There wasn’t, and Megatron was left feeling uncomfortably like he was in the wrong here. Untenable. “The next time you presume to lock my people out of facilities on my ship, it will not go well for you.” He snarled the words, because he wanted to do something more but didn’t dare risk Knock Out’s integrity, mental or physical—not when the doctor had so much work yet to do for him. He stabbed a finger like a blade at his chest, but couldn’t quite bring himself to mar the fresh modifications to the grounder’s finish.
Knock Out didn’t seem to register the threat. He did incline his head respectfully, but it wasn’t enough to mollify Megatron. This time when he gestured, it was to indicate the changes the medic had made to his chassis. “Don’t you think that’s a little tacky?” he asked, the words incongruously guileless after the barely constrained rage of a moment before.
This weapon, too, failed to have the desired effect. Knock Out stepped back and spread his hands, a smile on his face that didn’t meet the dull red glow of his eyes. “Don’t tell me, Megatron, that you’re so far removed from your gladiator roots that you don’t recognize a badge of honor when you see one.”
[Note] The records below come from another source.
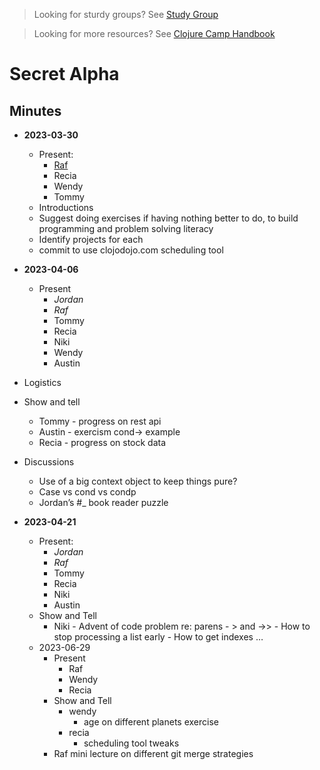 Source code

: > Looking for sturdy groups? See [Study Group](studygroups.md)

> Looking for more resources? See [Clojure Camp Handbook](README.md)

# Secret Alpha

## Minutes

- **2023-03-30**

  - Present:
    - [Raf](mentors.md)
    - Recia
    - Wendy
    - Tommy
  - Introductions
  - Suggest doing exercises if having nothing better to do, to build programming and problem solving literacy
  - Identify projects for each
  - commit to use clojodojo.com scheduling tool

- **2023-04-06**
  - Present
    - _Jordan_
    - _Raf_
    - Tommy
    - Recia
    - Niki
    - Wendy
    - Austin
- Logistics
- Show and tell
  - Tommy - progress on rest api
  - Austin - exercism cond-> example
  - Recia - progress on stock data
- Discussions

  - Use of a big context object to keep things pure?
  - Case vs cond vs condp
  - Jordan’s #\_ book reader puzzle

- **2023-04-21**
  - Present:
    - _Jordan_
    - _Raf_
    - Tommy
    - Recia
    - Niki
    - Austin
  - Show and Tell
    - Niki - Advent of code problem re: parens - > and ->> - How to stop processing a list early - How to get indexes
      …
  - 2023-06-29
    - Present
      - Raf
      - Wendy
      - Recia
    - Show and Tell
      - wendy
        - age on different planets exercise
      - recia
        - scheduling tool tweaks
    - Raf mini lecture on different git merge strategies
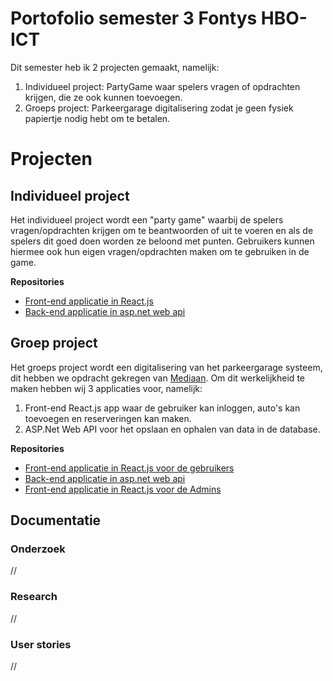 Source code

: # Portofolio semester 3 Fontys HBO-ICT
Dit semester heb ik 2 projecten gemaakt, namelijk:
1. Individueel project: PartyGame waar spelers vragen of opdrachten krijgen, die ze ook kunnen toevoegen.
2. Groeps project: Parkeergarage digitalisering zodat je geen fysiek papiertje nodig hebt om te betalen.
# Projecten
## Individueel project
Het individueel project wordt een "party game" waarbij de spelers vragen/opdrachten krijgen om te beantwoorden of uit te voeren en als de spelers dit goed doen worden ze beloond met punten. Gebruikers kunnen hiermee ook hun eigen vragen/opdrachten maken om te gebruiken in de game.

**Repositories**
- [Front-end applicatie in React.js](https://github.com/Espilonius/front-end_PartyGame_S3)
- [Back-end applicatie in asp.net web api](https://github.com/Espilonius/API_PartyGame_S3)

## Groep project
Het groeps project wordt een digitalisering van het parkeergarage systeem, dit hebben we opdracht gekregen van [Mediaan](https://mediaan.com/nl). Om dit werkelijkheid te maken hebben wij 3 applicaties voor, namelijk:
1. Front-end React.js app waar de gebruiker kan inloggen, auto's kan toevoegen en reserveringen kan maken.
2. ASP.Net Web API voor het opslaan en ophalen van data in de database.

**Repositories**
- [Front-end applicatie in React.js voor de gebruikers](https://github.com/ParKings-inc/proftaak_s3_front-end)
- [Back-end applicatie in asp.net web api](https://github.com/ParKings-inc/Proftaak_S3_API)
- [Front-end applicatie in React.js voor de Admins](https://github.com/davey2206/Proftaak_S3_CMS)

## Documentatie
### Onderzoek
//
### Research
//
### User stories
//
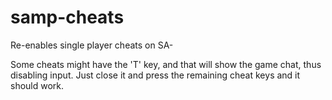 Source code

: # samp-cheats
Re-enables single player cheats on SA-

Some cheats might have the 'T' key, and that will show the game chat, thus disabling input. Just close it and press the remaining cheat keys and it should work.
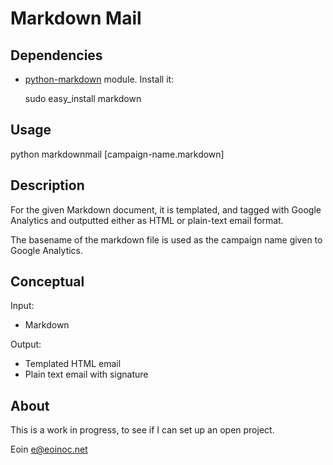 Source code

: # Markdown Mail

## Dependencies

* [python-markdown](http://packages.python.org/Markdown/) module. Install it:

    sudo easy_install markdown

## Usage

python markdownmail [campaign-name.markdown]

## Description

For the given Markdown document, it is templated, and tagged with Google Analytics and outputted either as HTML or plain-text email format.

The basename of the markdown file is used as the campaign name given to Google Analytics.

## Conceptual

Input:

* Markdown

Output:

* Templated HTML email
* Plain text email with signature

## About

This is a work in progress, to see if I can set up an open project.

Eoin <e@eoinoc.net> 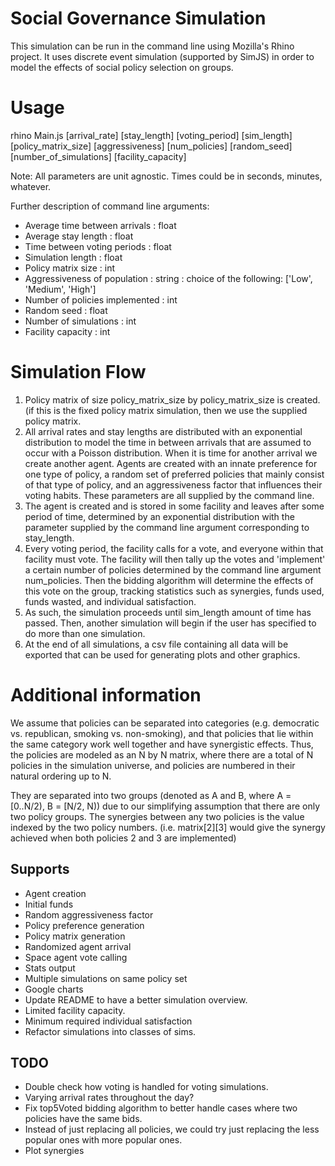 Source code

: Social Governance Simulation
=====

This simulation can be run in the command line using Mozilla's Rhino project.
It uses discrete event simulation (supported by SimJS) in order to model the effects of
social policy selection on groups.

Usage
=====
rhino Main.js \[arrival\_rate\] \[stay\_length\] \[voting\_period\] \[sim\_length\] \[policy\_matrix\_size\] \[aggressiveness\] \[num\_policies\] \[random\_seed\] \[number\_of\_simulations\] \[facility\_capacity\]

Note: All parameters are unit agnostic. Times could be in seconds, minutes, whatever.

Further description of command line arguments:

 - Average time between arrivals : float
 - Average stay length : float
 - Time between voting periods : float
 - Simulation length : float
 - Policy matrix size : int
 - Aggressiveness of population : string : choice of the following: ['Low', 'Medium', 'High']
 - Number of policies implemented : int
 - Random seed : float
 - Number of simulations : int
 - Facility capacity : int


Simulation Flow
=====
1. Policy matrix of size policy\_matrix\_size by policy\_matrix\_size is created. (if this is the fixed policy matrix simulation, then we use the supplied policy matrix.
2. All arrival rates and stay lengths are distributed with an exponential distribution to model the time in between arrivals that are assumed to occur with a Poisson distribution. When it is time for another arrival we create another agent. Agents are created with an innate preference for one type of policy, a random set of preferred policies that mainly consist of that type of policy, and an aggressiveness factor that influences their voting habits. These parameters are all supplied by the command line.
3. The agent is created and is stored in some facility and leaves after some period of time, determined by an exponential distribution with the parameter supplied by the command line argument corresponding to stay\_length.
4. Every voting period, the facility calls for a vote, and everyone within that facility must vote. The facility will then tally up the votes and 'implement' a certain number of policies determined by the command line argument num\_policies. Then the bidding algorithm will determine the effects of this vote on the group, tracking statistics such as synergies, funds used, funds wasted, and individual satisfaction.
5. As such, the simulation proceeds until sim\_length amount of time has passed. Then, another simulation will begin if the user has specified to do more than one simulation.
6. At the end of all simulations, a csv file containing all data will be exported that can be used for generating plots and other graphics.

Additional information
=====
We assume that policies can be separated into categories (e.g. democratic vs. republican, smoking vs. non-smoking), and that
policies that lie within the same category work well together and have synergistic effects.
Thus, the policies are modeled as an N by N matrix, where there are a total of N policies in the simulation universe, and policies
are numbered in their natural ordering up to N.

They are separated into two groups (denoted as A and B, where A = [0..N/2), B = [N/2, N)) due to our simplifying assumption that there are only two policy groups.
The synergies between any two policies is the value indexed by the two policy numbers.
(i.e. matrix\[2\]\[3\] would give the synergy achieved when both policies 2 and 3 are implemented)


Supports
-----
- Agent creation
 - Initial funds
 - Random aggressiveness factor
 - Policy preference generation
- Policy matrix generation
- Randomized agent arrival
- Space agent vote calling
- Stats output
- Multiple simulations on same policy set
- Google charts
- Update README to have a better simulation overview.
- Limited facility capacity.
- Minimum required individual satisfaction
- Refactor simulations into classes of sims.

TODO
-----
- Double check how voting is handled for voting simulations.
- Varying arrival rates throughout the day?
- Fix top5Voted bidding algorithm to better handle cases where two policies have the same bids.
- Instead of just replacing all policies, we could try just replacing the less popular ones with more popular ones.
- Plot synergies
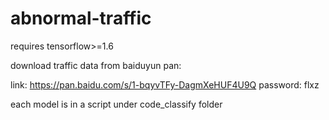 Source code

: # abnormal-traffic
requires tensorflow>=1.6

download traffic data from baiduyun pan: 

link: https://pan.baidu.com/s/1-bqyvTFy-DagmXeHUF4U9Q
password: flxz

each model is in a script under code_classify folder
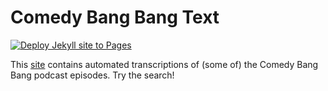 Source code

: # Comedy Bang Bang Text

[![Deploy Jekyll site to Pages](https://github.com/dreness/cbb-texts/actions/workflows/pages.yml/badge.svg)](https://github.com/dreness/cbb-texts/actions/workflows/pages.yml)

This [site](https://dreness.github.io/cbb-texts/) contains automated transcriptions of (some of) the Comedy Bang Bang podcast episodes. Try the search!
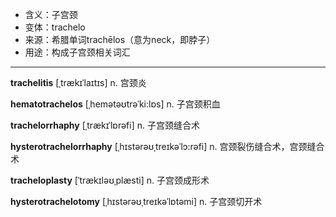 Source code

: - <span class="definition">含义：子宫颈</span>
- <span class="definition">变体：trachelo</span>
- <span class="definition">来源：希腊单词trachēlos（意为neck，即脖子）</span>
- <span class="definition">用途：构成子宫颈相关词汇</span>


---


<span class="vocabulary">**trachelitis**</span> [ˌtrækɪˈlaɪtɪs] n. 宫颈炎 

<span class="vocabulary">**hematotrachelos**</span> [ˌhemətəʊtrəˈki:lɒs] n. 子宫颈积血

<span class="vocabulary">**trachelorrhaphy**</span> [ˌtrækɪˈlɒrəfi] n. 子宫颈缝合术

<span class="vocabulary">**hysterotrachelorrhaphy**</span> [ˌhɪstərəʊˌtreɪkəˈlɔ:rəfi] n. 宫颈裂伤缝合术，宫颈缝合术

<span class="vocabulary">**tracheloplasty**</span> [ˈtrækɪləʊˌplæsti] n. 子宫颈成形术

<span class="vocabulary">**hysterotrachelotomy**</span> [ˌhɪstərəʊˌtreɪkəˈlɒtəmi] n. 子宫颈切开术
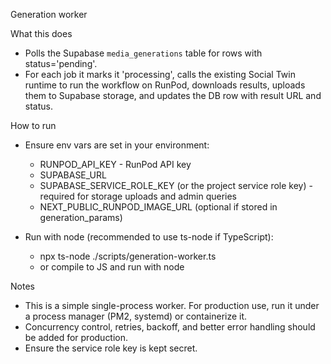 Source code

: Generation worker

What this does

- Polls the Supabase `media_generations` table for rows with status='pending'.
- For each job it marks it 'processing', calls the existing Social Twin runtime to run the workflow on RunPod, downloads results, uploads them to Supabase storage, and updates the DB row with result URL and status.

How to run

- Ensure env vars are set in your environment:
  - RUNPOD_API_KEY - RunPod API key
  - SUPABASE_URL
  - SUPABASE_SERVICE_ROLE_KEY (or the project service role key) - required for storage uploads and admin queries
  - NEXT_PUBLIC_RUNPOD_IMAGE_URL (optional if stored in generation_params)

- Run with node (recommended to use ts-node if TypeScript):
  - npx ts-node ./scripts/generation-worker.ts
  - or compile to JS and run with node

Notes

- This is a simple single-process worker. For production use, run it under a process manager (PM2, systemd) or containerize it.
- Concurrency control, retries, backoff, and better error handling should be added for production.
- Ensure the service role key is kept secret.
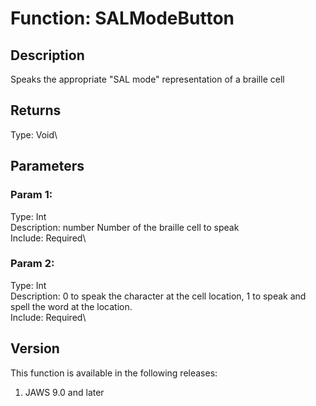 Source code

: # Function: SALModeButton

## Description

Speaks the appropriate \"SAL mode\" representation of a braille cell

## Returns

Type: Void\

## Parameters

### Param 1:

Type: Int\
Description: number Number of the braille cell to speak\
Include: Required\

### Param 2:

Type: Int\
Description: 0 to speak the character at the cell location, 1 to speak
and spell the word at the location.\
Include: Required\

## Version

This function is available in the following releases:

1.  JAWS 9.0 and later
Having his time as a gladiator in the pits of Kaon evoked again, and so soon after his combat with Airachnid’s Insecticon, was enough to make Megatron recoil with unpleasant surprise. He raked his narrowed optics over Knock Out’s body again, like he was seeing the changes for the first time—
Yes, yes, he could see it now, as if the doctor’s words had catalyzed memories long left dormant. He recognized suddenly how the designs were inspired, here and there, by gladiators’ warpaint. He’d never seen the glyphs and sigils acknowledging the honored dead executed so exquisitely, but he oh yes, recognized them now, with a thrill that was almost visceral.
And he recognized something else, too—the specific shade of blue that Knock Out had used to so meticulously amend his cherished paintjob.
And suddenly, he understood.
This time it was Megatron who withdrew, backing out of the other mech’s personal space, and Megatron who inclined his head to Knock Out. Before the surprise could fade from the doctor’s optics, he reached out and plucked the brush from the paint pot the grounder still held. The implement was ridiculously tiny in his fingers, but it was sufficient to paint streaks of blue across the barrel of his cannon. The mind had forgotten, perhaps, but the hands remembered how to make the sigils honoring the cherished dead, and Megatron was willing to pay homage to a warrior who’d died in pain and pieces, like so many others who’d fallen in the pits.
His strokes were ragged and sloppy, the sigil superimposed on his plating instead of integrated, but there was a certain grace to it all the same. Megatron thought he detected approval in the glint of the doctor’s eyes as he returned the brush to the pot, but he saw no need to acknowledge it—or to acknowledge the other mech’s pain, spoken so eloquently across his finish and the walls and floor of the medbay.
No other words needed to be said. Megatron turned smartly and left Knock Out to his paint and his grief, demanding that Soundwave accompany him when the surveillance master would have stayed behind to pick the light-blocking patches off the lenses of his cameras.
The doors slid shut and locked again behind them as they exited.
For now, Megatron decided he would permit him the privacy.
**
Serial number 001349, informal appellation Scrapheap, was the first in to see Knock Out when he re-opened the medbay to patients, slipping in before any of the other Vehicons could claim the doctor’s time.
She wasn’t injured, or in need of maintenance.
When she walked out again, there was an intricate design in fresh blue paint on her shoulderguard. She was the first of the crew to sport the memorial to Breakdown, but it spread across the ship, following the whispered wings of words that were more respectful than mere gossip.